(Source texts of formatted documents)
= = = = =

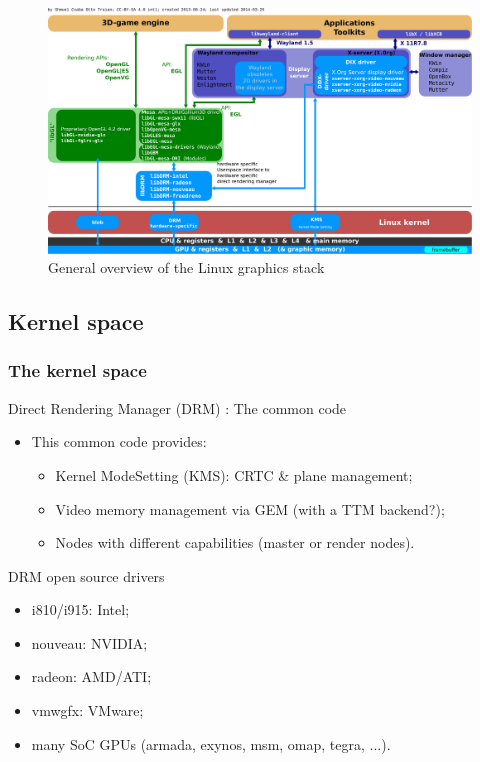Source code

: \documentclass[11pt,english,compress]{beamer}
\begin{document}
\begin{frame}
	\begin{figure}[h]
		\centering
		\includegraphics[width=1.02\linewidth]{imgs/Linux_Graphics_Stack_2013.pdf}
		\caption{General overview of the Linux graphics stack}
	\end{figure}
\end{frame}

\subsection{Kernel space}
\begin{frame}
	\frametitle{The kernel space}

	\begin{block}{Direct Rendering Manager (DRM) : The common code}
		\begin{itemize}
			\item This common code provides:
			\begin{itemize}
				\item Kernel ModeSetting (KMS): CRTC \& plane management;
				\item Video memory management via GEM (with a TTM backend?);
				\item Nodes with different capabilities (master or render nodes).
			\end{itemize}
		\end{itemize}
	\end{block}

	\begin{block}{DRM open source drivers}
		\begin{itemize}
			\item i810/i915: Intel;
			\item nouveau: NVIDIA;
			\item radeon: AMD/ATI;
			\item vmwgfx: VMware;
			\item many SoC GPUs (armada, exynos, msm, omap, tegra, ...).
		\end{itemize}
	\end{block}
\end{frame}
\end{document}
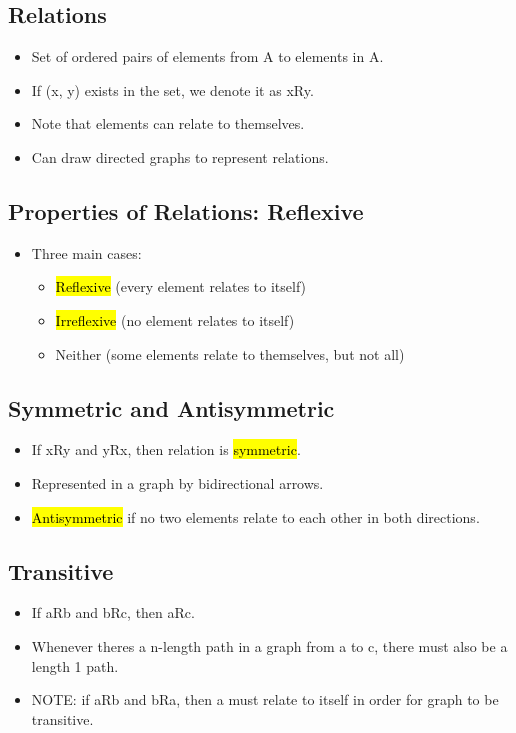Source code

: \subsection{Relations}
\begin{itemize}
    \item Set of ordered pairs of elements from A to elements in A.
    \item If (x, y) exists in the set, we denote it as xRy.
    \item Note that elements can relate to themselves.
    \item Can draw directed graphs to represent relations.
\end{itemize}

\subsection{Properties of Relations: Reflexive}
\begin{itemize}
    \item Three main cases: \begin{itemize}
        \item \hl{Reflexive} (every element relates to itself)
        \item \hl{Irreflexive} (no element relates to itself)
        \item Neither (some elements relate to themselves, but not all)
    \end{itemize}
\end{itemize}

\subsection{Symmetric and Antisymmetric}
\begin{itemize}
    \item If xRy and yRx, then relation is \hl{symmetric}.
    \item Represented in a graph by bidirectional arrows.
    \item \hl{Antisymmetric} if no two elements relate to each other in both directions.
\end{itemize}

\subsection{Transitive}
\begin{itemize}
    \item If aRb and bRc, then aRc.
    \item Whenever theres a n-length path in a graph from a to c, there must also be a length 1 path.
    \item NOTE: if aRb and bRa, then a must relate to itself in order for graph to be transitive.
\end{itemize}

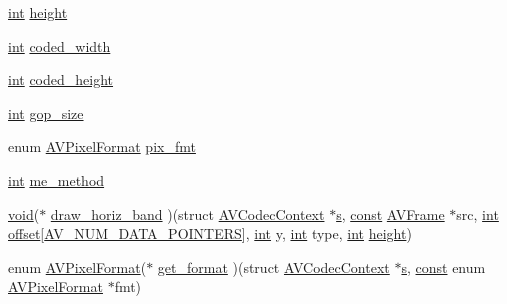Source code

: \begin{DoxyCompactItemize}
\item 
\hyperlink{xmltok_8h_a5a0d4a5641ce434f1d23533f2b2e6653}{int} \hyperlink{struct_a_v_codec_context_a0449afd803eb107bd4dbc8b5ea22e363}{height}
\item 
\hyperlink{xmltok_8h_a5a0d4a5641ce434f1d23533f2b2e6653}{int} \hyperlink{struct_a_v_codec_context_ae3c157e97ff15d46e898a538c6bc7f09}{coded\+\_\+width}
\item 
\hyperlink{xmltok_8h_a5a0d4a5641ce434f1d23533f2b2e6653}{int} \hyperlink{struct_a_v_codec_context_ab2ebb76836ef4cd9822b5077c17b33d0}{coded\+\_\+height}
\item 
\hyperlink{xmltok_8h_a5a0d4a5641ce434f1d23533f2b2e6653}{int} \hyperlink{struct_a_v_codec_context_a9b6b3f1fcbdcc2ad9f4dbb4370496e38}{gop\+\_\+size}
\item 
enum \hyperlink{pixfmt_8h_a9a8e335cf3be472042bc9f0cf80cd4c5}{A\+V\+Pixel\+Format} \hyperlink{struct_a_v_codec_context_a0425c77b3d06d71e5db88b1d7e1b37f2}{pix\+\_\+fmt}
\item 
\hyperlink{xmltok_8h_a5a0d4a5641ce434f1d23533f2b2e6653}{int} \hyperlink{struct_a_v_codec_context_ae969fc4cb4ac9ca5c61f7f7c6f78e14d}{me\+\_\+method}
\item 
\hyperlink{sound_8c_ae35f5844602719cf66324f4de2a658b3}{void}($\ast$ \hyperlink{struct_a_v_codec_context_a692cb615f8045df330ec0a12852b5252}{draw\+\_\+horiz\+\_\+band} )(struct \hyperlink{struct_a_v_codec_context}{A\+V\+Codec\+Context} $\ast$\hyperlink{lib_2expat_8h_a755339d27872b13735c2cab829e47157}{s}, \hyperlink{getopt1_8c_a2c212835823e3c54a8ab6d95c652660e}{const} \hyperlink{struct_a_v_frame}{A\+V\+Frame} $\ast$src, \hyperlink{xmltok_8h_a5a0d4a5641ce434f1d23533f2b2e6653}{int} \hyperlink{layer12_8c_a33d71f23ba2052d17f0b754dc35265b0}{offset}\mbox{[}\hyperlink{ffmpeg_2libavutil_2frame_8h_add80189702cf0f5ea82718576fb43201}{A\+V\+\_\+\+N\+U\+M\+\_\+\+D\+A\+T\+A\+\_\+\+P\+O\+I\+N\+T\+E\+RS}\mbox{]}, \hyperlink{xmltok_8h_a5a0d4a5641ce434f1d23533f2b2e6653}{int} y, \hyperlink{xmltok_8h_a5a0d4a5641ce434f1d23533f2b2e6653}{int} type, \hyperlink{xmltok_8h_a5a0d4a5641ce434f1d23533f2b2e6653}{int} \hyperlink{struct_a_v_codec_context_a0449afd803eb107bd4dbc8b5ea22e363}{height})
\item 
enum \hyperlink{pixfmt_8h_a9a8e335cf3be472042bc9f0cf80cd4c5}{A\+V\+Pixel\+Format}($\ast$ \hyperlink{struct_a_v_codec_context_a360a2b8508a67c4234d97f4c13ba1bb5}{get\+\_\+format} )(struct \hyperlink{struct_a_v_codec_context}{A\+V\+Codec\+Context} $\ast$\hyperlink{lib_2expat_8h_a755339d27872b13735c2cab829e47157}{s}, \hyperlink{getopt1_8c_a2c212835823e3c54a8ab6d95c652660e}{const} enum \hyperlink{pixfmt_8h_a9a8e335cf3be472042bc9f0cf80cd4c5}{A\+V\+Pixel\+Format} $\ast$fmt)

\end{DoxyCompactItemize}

= = = = =

- Task goal -
Which lines above hold the word "management"? Copy each of them.

- Solved problem -
				\item Kernel ModeSetting (KMS): CRTC \& plane management;
				\item Video memory management via GEM (with a TTM backend?);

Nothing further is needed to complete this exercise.